Staples (SPLS) – Disliked at $13.48; trading at $13.87 at the time of this writing. Although not a favorite of Cramer’s, Staples was recently upgraded by Zacks. That report states the primary reason for the upgrade was strong results during Q2. The company is also focusing on cutting costs and improving margins, which are two things that should be able to be accomplished. The biggest concern though is the economy, as many of the products that Staples sells are quite cyclical. Additionally, some writers didn’t think Staples’ earnings report was all that great, as discussed here. That article explains why Staples’ cash conversion cycle may be problematic. Other important players in the office retail business are of course Office Depot (ODP) and OfficeMax (OMX). Office Depot actually has negative trailing twelve-month income, although OfficeMax has been a bit healthier. Both companies offer significantly lower price-to-sales ratios than Staples, although price to earnings and price/earnings to growth are a bit higher for OfficeMax. Staples takes the cake in margins though – gross margin is 30.05% and operating margin is 6.35%. Cash flows have been a bit weak for Staples: $638 million flowed out of the company during the 6 months ending July 30th, although dividends, stock repurchase, and debt retirement paid a large role in that.

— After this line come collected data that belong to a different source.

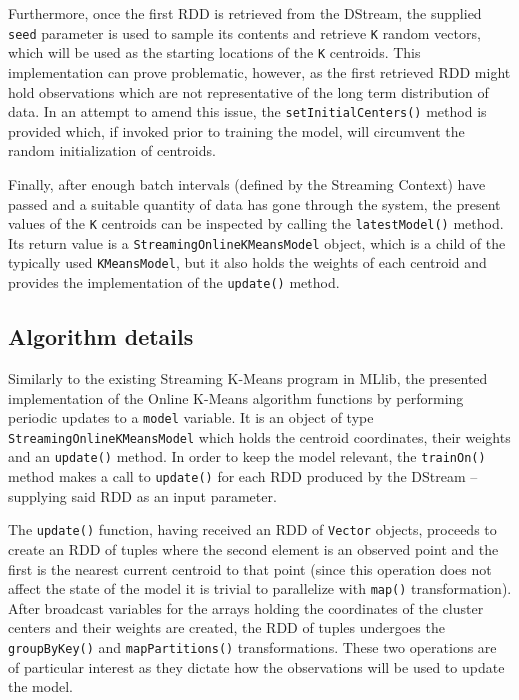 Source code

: \documentclass{l4proj}
\begin{document}
Furthermore, once the first RDD is retrieved from the DStream, the supplied \texttt{seed} parameter is used to sample its contents and retrieve \texttt{K} random vectors, which will be used as the starting locations of the \texttt{K} centroids. This implementation can prove problematic, however, as the first retrieved RDD might hold observations which are not representative of the long term distribution of data. In an attempt to amend this issue, the \texttt{setInitialCenters()} method is provided which, if invoked prior to training the model, will circumvent the random initialization of centroids.

Finally, after enough batch intervals (defined by the Streaming Context) have passed and a suitable quantity of data has gone through the system, the present values of the \texttt{K} centroids can be inspected by calling the \texttt{latestModel()} method. Its return value is a \texttt{StreamingOnlineKMeansModel} object, which is a child of the typically used \texttt{KMeansModel}, but it also holds the weights of each centroid and provides the implementation of the \texttt{update()} method.

\subsection{Algorithm details}

Similarly to the existing Streaming K-Means program in MLlib, the presented implementation of the Online K-Means algorithm functions by performing periodic updates to a \texttt{model} variable. It is an object of type \texttt{StreamingOnlineKMeansModel} which holds the centroid coordinates, their weights and an \texttt{update()} method. In order to keep the model relevant, the \texttt{trainOn()} method makes a call to \texttt{update()} for each RDD produced by the DStream -- supplying said RDD as an input parameter.

The \texttt{update()} function, having received an RDD of \texttt{Vector} objects, proceeds to create an RDD of tuples where the second element is an observed point and the first is the nearest current centroid to that point (since this operation does not affect the state of the model it is trivial to parallelize with \texttt{map()} transformation). After broadcast variables for the arrays holding the coordinates of the cluster centers and their weights are created, the RDD of tuples undergoes the \texttt{groupByKey()} and \texttt{mapPartitions()} transformations. These two operations are of particular interest as they dictate how the observations will be used to update the model.
\end{document}
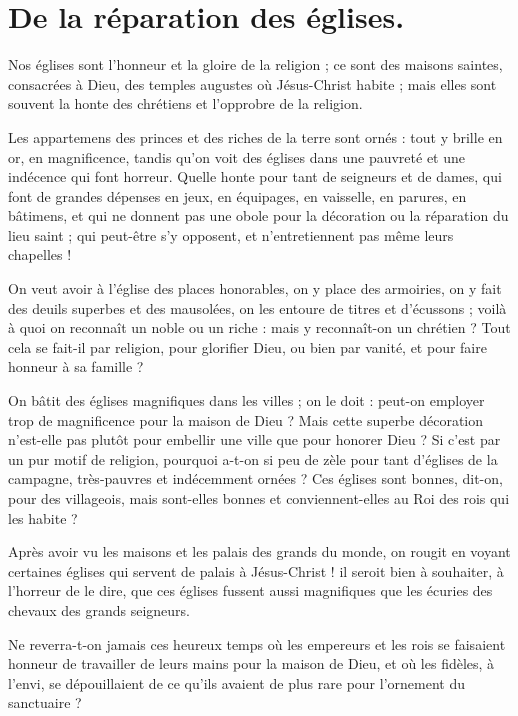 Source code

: \documentclass[instructions.tex]{subfiles}
\begin{document}
 
\chapter{De la réparation des églises.}
 
\primo Nos églises sont l’honneur et la gloire de la religion ; ce sont des maisons saintes, consacrées à Dieu, des temples augustes où Jésus-Christ habite ; mais elles sont souvent la honte des chrétiens et l’opprobre de la religion.
 
Les appartemens des princes et des riches de la terre sont ornés : tout y brille en or, en magnificence, tandis qu’on voit des églises dans une pauvreté et une indécence qui font horreur. Quelle honte pour tant de seigneurs et de dames, qui font de grandes dépenses en jeux, en équipages, en vaisselle, en parures, en bâtimens, et qui ne donnent pas une obole pour la décoration ou la réparation du lieu saint ; qui peut-être s’y opposent, et n’entretiennent pas même leurs chapelles !
 
On veut avoir à l’église des places honorables, on y place des armoiries, on y fait des deuils superbes et des mausolées, on les entoure de titres et d’écussons ; voilà à quoi on reconnaît un noble ou un riche : mais y reconnaît-on un chrétien ? Tout cela se fait-il par religion, pour glorifier Dieu, ou bien par vanité, et pour faire honneur à sa famille ?
 
On bâtit des églises magnifiques dans les villes ; on le doit : peut-on employer trop de magnificence pour la maison de Dieu ? Mais cette superbe décoration n’est-elle pas plutôt pour embellir une ville que pour honorer Dieu ? Si c’est par un pur motif de religion, pourquoi a-t-on si peu de zèle pour tant d’églises de la campagne, très-pauvres et indécemment ornées ? Ces églises sont bonnes, dit-on, pour des villageois, mais sont-elles bonnes et conviennent-elles au Roi des rois qui les habite ?
 
Après avoir vu les maisons et les palais des grands du monde, on rougit en voyant certaines églises qui servent de palais à Jésus-Christ ! il seroit bien à souhaiter, à l’horreur de le dire, que ces églises fussent aussi magnifiques que les écuries des chevaux des grands seigneurs.
 
Ne reverra-t-on jamais ces heureux temps où les empereurs et les rois se faisaient honneur de travailler de leurs mains pour la maison de Dieu, et où les fidèles, à l’envi, se dépouillaient de ce qu’ils avaient de plus rare pour l’ornement du sanctuaire ?
 
\end{document}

Sysco (SYY) – Disliked at $29.26; trading at $26.80 at the time of this writing. At least one Seeking Alpha writer likes this stock though, as found here. The stock is historically cheap using value metrics, and dividend yield of 3.9% is pretty solid. Improving margins and revenue growth are another couple of things to like about SYY. Additionally, SYY’s balance sheet is rock-solid right now. Sysco has also been in the news for what is known as a “mini-tender offer” that was made by TRC Capital. The details can be found here, but essentially management has said that the offer to buy as many 3.5 million shares of SYY is simply too low. SYY earnings were also released not too ago. Sysco actually had record-high revenue, although net earnings were in line with expectations. Many of Sysco’s closest competitors are privately owned, although SYY price-to-earnings ratio and price-to sales ratio are about in line with the food industry overall. Price/earnings to growth is a bit high – that number is 2.10. Additionally, margins are about average – gross margin is 18.62% and operating margin is 4.91%. As for cash flows, Sysco brought in $54.32 million for the fiscal year ending July 2.